For all stories about heat engines running between smaller temperature differences, the smaller the temperature difference, the less excited you should be. For example, I have a device that reaches the Carnot efficiency across temperature gaps of 0K! HINT: It's a rock. Or a paper clip. Or a wet tissue. Or...

Can anyone explain the importance of this to someone with no understanding of physics?

I didn't see in the article a T_low or T_high where this device was operational. Normally TEGs work well with high temperature differences (attached to the side of a hot wire pipe with a heat sink on the opposite side), and they work poorly at lower temps (room temp). Anyone know what temperature range this device is made for?

Misleading title:

> high-power density of 12 microwatts per 1cm2

The article says:

> shortened the silicon nanowires to 0.25nm

That's a very short wire. Isn't that about the diameter of a silicon atom? I thought the smallest wires we could make on silicon were about 20nm _wide_.

12 microwatts per 1 cm2

Could this make radioactive batteries more feasible?

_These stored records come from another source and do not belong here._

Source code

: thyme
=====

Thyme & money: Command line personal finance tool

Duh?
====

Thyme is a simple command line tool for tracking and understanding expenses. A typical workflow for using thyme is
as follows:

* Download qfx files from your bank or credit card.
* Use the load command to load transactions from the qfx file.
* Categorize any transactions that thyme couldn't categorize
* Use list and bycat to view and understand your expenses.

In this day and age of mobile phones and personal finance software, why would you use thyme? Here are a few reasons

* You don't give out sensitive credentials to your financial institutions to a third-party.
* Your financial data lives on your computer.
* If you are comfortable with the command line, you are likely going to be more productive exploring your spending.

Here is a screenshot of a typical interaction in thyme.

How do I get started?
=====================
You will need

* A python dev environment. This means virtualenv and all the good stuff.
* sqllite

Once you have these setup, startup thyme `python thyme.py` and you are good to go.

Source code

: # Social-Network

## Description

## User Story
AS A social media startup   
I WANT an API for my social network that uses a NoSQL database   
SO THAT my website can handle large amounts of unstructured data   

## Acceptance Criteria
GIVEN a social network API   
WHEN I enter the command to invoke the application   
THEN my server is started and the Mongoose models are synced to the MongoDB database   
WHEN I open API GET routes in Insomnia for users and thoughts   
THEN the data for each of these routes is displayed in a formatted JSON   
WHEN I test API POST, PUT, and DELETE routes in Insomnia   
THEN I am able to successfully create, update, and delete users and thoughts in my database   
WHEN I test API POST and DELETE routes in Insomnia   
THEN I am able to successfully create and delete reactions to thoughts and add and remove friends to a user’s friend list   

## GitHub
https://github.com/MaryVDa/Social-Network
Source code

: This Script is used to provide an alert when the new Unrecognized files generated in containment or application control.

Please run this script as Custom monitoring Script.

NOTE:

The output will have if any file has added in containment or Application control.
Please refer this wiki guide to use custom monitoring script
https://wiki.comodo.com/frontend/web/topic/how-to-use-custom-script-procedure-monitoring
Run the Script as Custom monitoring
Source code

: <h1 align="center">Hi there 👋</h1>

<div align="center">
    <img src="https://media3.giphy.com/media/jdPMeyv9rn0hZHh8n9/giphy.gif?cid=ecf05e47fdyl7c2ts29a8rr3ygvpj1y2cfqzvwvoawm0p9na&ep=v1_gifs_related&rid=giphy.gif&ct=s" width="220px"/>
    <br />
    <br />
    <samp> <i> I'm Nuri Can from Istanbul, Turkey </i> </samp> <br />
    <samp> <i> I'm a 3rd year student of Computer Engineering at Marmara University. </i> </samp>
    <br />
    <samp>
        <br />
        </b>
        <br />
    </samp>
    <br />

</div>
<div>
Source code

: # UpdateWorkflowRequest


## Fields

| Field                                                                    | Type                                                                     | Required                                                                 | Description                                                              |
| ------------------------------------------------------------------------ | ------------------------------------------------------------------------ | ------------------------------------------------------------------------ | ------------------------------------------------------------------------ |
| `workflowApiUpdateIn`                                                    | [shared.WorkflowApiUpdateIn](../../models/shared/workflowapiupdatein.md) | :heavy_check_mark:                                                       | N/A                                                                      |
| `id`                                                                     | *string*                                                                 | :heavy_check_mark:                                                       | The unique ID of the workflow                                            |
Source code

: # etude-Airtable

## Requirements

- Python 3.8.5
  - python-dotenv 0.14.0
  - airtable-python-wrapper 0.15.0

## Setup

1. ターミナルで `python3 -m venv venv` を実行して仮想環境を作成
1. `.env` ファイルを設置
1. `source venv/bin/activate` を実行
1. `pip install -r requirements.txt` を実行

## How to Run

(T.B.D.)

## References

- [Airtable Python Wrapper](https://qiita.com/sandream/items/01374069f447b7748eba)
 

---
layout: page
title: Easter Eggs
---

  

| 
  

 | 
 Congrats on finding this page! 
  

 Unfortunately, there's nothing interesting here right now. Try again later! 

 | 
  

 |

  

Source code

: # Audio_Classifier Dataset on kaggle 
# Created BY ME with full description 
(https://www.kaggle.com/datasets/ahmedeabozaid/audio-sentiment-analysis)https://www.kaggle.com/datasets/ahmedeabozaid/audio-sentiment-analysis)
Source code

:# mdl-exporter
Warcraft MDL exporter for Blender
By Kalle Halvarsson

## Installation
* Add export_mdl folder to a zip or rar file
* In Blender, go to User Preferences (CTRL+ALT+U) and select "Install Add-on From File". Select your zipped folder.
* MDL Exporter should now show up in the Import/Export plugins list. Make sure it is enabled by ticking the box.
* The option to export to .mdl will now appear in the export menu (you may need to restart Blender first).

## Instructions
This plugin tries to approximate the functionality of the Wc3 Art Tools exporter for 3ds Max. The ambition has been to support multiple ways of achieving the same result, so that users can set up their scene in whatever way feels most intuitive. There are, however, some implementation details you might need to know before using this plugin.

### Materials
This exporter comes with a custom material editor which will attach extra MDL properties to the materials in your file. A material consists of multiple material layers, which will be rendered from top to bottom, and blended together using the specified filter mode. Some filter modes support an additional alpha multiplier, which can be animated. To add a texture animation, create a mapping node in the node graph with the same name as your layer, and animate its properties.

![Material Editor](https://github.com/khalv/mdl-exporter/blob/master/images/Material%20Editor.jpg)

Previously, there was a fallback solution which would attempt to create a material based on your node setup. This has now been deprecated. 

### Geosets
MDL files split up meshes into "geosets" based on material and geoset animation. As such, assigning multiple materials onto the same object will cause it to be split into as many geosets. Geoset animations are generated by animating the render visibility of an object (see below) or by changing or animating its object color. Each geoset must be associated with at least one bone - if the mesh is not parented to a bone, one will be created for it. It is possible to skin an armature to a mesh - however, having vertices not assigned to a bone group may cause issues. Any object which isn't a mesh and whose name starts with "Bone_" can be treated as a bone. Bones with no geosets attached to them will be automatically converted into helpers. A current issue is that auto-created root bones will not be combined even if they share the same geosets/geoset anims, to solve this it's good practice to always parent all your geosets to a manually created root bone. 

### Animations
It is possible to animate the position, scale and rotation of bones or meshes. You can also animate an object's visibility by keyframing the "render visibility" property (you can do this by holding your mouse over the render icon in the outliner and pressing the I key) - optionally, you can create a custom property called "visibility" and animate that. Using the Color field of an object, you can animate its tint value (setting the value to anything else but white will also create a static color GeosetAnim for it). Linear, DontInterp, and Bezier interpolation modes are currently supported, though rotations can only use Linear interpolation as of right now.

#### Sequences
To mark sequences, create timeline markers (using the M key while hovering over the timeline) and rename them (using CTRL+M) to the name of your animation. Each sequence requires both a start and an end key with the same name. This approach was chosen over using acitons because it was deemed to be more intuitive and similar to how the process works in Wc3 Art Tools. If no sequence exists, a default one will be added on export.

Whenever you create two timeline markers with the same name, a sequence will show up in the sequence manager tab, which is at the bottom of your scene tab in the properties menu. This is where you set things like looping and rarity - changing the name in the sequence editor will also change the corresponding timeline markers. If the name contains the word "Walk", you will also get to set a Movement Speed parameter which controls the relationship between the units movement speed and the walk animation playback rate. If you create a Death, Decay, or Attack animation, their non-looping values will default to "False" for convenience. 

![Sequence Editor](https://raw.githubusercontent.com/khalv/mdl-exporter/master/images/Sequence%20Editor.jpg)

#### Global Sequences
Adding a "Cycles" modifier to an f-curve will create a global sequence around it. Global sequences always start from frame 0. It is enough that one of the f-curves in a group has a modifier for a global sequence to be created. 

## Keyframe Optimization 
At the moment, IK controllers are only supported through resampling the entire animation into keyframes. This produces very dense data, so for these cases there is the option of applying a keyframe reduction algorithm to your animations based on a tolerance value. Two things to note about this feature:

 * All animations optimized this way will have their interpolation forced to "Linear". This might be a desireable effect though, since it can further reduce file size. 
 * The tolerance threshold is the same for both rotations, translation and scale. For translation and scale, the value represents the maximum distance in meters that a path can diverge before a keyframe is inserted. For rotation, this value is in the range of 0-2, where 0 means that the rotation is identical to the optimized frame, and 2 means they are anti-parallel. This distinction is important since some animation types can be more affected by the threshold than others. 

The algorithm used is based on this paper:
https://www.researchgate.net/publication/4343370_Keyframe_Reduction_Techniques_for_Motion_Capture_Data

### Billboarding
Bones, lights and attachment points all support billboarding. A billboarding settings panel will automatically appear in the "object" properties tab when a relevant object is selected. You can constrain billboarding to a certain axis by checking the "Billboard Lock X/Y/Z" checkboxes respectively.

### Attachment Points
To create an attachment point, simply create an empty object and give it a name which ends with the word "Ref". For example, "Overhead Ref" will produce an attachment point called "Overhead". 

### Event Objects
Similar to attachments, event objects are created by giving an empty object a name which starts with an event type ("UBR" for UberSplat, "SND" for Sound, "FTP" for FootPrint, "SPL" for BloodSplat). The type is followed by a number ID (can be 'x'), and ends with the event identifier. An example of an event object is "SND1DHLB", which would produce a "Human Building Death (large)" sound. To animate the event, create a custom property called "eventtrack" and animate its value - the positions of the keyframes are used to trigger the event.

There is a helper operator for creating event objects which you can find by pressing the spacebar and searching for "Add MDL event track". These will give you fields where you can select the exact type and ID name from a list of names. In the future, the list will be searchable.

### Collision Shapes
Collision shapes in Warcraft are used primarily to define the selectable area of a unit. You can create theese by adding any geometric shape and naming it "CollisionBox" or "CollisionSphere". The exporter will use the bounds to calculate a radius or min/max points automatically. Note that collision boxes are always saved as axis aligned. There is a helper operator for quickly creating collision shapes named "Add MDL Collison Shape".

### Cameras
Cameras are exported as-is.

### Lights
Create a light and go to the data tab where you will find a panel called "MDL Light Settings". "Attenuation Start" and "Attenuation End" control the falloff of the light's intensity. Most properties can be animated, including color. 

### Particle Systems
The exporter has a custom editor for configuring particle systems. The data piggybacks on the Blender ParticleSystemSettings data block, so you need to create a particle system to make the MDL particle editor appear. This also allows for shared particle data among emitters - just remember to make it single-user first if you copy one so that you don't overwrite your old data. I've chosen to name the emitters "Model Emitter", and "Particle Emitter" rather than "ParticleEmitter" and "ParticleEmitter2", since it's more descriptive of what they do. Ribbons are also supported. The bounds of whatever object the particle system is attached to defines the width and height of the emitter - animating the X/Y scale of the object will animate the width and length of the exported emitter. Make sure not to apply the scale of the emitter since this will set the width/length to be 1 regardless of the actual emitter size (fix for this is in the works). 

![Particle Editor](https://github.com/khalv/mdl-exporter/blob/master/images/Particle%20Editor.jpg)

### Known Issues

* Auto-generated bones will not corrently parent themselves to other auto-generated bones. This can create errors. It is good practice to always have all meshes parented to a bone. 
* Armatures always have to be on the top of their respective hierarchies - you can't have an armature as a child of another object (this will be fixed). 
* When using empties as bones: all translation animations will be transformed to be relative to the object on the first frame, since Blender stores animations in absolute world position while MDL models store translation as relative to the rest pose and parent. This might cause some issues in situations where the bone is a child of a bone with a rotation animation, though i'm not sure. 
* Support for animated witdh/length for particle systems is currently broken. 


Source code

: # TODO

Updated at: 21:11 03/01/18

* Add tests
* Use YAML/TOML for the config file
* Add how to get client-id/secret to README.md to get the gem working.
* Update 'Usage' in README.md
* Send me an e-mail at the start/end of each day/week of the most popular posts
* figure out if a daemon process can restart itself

By bringing the temperature differential down, we could use a fairly weak heat source to charge up a device.

Would we be able to use a tiny amount of shielded radioactive material to provide a constant heat source and use that heat for the temperature differential?

Wonder how useful this might be for space travel.

Spaceships are essentially thermos bottles (metal tube surrounded by vacuum).

So lots of surface with large temperature differences.

>> For instance, it may be possible to charge your smartwatch during your morning jog someday.

Already possible using 1970s mechanical tech. Or solar. Im sure there are uses, but dont go with wristwatches for your explanations.